La rencontre a lieu en pleine campagne bretonne, dans le salon d’un coquet pavillon. Meubles en bois massif, tentures au mur, bibelots, chaussons de rigueur pour les visiteurs, nous voilà, à des milles du chaos somalien, dans un intérieur douillet où tout brille et où chaque chose est à sa place. Comptable devenue militante associativ­e et ange gardien, c’est Maryvonne Le Naour qui nous reçoit et nous présente Mohamed Mahamoud, ancien pirate reconverti en compagnon d’Emmaüs.

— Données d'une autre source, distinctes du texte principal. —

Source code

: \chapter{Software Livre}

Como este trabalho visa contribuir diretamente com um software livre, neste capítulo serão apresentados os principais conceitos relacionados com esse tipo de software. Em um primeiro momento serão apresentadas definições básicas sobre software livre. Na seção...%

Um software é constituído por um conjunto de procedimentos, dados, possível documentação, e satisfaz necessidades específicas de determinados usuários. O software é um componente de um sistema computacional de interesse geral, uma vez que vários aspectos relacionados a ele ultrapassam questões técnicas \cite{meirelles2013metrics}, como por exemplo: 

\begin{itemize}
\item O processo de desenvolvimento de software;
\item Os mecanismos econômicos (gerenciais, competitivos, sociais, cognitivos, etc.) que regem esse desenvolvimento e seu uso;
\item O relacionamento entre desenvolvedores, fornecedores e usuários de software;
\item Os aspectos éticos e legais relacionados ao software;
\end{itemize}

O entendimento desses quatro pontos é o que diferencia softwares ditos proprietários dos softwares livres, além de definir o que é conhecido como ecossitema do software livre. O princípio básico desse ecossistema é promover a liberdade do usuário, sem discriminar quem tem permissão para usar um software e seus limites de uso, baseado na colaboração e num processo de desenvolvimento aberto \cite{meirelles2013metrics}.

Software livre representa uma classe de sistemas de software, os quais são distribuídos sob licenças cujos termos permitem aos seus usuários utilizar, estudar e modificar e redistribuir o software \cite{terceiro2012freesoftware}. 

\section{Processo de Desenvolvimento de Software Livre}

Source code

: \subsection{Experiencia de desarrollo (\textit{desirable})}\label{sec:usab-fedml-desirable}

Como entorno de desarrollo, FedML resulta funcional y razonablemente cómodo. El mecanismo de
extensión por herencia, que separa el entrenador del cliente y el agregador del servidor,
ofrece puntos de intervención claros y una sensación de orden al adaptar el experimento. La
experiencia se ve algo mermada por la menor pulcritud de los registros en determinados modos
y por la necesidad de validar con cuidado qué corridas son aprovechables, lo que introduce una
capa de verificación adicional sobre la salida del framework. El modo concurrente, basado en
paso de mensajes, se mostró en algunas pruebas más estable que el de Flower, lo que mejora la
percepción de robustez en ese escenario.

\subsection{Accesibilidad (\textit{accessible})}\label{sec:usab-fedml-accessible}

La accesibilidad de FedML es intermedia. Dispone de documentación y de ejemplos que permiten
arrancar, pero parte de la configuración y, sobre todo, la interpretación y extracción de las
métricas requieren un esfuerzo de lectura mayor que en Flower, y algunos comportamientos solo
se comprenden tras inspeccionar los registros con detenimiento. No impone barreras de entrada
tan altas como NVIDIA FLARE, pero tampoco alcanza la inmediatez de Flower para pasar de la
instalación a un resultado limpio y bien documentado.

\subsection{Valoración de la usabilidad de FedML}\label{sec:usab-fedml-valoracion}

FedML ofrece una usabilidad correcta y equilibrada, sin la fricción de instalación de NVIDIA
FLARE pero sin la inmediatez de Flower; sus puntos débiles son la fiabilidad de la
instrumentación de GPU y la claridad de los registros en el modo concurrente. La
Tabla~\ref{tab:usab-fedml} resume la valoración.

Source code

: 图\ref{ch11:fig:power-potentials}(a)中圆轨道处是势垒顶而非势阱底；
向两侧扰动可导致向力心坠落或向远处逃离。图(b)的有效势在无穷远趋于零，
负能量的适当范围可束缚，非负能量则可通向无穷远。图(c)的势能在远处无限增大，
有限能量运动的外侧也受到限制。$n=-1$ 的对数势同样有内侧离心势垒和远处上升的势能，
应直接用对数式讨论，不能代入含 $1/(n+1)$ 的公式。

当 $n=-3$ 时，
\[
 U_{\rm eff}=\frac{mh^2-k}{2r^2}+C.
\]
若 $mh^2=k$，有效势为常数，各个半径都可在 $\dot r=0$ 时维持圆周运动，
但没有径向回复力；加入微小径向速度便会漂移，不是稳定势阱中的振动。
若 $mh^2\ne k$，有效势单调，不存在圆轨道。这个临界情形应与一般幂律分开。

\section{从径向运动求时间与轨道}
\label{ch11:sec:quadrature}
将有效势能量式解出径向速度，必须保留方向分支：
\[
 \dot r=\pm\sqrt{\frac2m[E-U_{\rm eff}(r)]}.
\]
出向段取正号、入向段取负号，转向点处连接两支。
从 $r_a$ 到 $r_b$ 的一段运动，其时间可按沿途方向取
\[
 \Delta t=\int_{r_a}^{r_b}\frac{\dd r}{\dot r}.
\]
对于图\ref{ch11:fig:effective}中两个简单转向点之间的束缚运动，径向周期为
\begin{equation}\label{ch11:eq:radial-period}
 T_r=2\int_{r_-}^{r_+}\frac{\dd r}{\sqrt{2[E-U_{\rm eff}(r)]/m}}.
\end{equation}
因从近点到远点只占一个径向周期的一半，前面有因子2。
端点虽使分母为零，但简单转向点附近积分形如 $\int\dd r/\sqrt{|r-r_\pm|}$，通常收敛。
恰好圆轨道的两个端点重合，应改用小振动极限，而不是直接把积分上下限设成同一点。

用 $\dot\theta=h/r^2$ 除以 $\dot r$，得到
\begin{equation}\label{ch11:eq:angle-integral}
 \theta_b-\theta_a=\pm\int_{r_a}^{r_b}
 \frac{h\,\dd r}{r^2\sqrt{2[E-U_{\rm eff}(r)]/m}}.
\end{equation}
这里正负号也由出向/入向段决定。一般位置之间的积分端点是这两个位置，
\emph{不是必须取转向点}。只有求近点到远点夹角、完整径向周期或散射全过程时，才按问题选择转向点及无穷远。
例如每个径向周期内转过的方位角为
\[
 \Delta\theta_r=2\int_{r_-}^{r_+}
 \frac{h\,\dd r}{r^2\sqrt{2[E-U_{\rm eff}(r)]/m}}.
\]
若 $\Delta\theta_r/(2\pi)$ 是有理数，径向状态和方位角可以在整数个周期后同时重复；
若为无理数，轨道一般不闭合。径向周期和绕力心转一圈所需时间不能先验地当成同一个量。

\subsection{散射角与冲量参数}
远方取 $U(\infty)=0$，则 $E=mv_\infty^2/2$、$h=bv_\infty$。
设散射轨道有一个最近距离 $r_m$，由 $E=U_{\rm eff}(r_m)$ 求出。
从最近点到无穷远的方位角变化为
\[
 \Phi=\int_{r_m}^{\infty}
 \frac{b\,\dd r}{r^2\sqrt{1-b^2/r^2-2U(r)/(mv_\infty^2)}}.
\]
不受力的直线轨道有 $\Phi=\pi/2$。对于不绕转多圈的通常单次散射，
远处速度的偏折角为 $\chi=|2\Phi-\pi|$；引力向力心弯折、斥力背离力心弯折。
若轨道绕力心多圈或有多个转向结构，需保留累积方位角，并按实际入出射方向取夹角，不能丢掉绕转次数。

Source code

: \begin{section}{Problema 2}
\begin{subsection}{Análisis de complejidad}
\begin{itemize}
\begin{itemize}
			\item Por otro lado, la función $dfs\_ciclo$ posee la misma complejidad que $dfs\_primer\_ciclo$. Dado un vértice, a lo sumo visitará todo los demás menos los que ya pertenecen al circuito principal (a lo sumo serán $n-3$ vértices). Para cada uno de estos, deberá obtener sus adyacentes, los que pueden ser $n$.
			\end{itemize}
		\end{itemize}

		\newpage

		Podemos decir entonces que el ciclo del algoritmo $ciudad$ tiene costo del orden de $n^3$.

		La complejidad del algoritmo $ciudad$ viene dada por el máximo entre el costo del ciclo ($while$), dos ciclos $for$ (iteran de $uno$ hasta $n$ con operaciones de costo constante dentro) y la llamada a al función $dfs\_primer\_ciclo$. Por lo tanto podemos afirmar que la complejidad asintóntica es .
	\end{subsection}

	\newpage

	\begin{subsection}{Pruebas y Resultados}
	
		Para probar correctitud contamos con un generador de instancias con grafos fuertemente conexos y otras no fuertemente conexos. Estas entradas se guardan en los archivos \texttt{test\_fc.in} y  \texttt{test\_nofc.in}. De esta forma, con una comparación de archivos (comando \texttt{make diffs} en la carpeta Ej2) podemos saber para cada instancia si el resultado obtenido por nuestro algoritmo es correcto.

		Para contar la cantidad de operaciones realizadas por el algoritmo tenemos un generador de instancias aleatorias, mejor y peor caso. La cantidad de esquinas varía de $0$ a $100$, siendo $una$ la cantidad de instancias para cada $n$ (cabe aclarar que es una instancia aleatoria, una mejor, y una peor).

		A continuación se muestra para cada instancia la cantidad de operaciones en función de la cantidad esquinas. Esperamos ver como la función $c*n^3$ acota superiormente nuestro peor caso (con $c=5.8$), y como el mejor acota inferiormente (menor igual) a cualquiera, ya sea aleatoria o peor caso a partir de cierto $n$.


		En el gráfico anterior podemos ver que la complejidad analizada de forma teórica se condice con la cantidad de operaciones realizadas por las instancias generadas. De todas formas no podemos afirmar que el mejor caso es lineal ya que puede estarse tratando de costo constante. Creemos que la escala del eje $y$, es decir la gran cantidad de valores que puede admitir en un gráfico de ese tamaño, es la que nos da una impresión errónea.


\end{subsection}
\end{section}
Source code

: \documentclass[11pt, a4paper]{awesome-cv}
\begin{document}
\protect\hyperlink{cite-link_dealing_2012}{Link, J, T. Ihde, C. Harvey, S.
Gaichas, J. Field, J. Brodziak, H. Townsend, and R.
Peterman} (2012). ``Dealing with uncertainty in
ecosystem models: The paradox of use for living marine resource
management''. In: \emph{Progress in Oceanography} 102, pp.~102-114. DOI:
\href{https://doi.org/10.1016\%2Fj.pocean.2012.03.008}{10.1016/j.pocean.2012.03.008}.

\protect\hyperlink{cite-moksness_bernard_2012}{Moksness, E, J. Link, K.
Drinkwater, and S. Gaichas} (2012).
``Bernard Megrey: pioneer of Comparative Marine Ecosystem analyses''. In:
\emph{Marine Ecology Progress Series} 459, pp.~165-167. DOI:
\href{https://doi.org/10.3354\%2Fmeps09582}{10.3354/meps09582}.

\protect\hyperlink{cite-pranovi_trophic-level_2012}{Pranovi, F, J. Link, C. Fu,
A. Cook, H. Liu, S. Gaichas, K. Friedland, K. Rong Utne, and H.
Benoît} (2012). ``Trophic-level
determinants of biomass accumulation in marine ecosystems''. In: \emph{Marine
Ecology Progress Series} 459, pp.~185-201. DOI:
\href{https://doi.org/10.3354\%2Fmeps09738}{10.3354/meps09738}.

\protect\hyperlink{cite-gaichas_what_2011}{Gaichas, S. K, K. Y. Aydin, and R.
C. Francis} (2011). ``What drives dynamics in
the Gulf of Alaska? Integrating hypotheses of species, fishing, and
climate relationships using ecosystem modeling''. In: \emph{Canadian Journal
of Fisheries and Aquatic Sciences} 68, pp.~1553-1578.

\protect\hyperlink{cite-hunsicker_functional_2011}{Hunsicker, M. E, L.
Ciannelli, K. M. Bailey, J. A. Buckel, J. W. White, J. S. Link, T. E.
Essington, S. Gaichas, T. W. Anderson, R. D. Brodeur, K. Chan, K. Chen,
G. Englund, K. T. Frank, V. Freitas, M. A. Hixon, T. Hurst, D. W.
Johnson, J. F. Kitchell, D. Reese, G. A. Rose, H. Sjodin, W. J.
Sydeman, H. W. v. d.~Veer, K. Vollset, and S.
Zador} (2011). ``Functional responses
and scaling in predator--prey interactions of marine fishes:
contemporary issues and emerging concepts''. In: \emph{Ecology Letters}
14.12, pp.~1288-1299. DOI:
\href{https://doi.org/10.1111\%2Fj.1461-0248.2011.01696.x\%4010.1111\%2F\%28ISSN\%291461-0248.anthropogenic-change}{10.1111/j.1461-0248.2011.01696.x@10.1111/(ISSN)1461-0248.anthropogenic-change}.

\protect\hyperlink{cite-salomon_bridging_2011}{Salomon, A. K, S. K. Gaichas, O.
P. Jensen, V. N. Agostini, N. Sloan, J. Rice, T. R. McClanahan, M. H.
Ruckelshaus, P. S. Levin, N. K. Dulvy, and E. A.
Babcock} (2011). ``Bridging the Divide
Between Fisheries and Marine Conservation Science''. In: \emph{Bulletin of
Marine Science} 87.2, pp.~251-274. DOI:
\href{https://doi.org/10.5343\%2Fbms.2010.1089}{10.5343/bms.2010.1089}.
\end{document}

Drôle de pirate. Affable, pudique, posé et aussi frêle et longiligne qu’une tige de roseau. Un homme de 35 ans, habillé d’un élégant manteau de laine, d’une chemise en toile de jean et d’un pantalon fuseau. Avec un visage aux traits fins et anguleux. Un homme qu’on a du mal à imaginer avec une kalachniko­v au poing et des haillons sur le dos.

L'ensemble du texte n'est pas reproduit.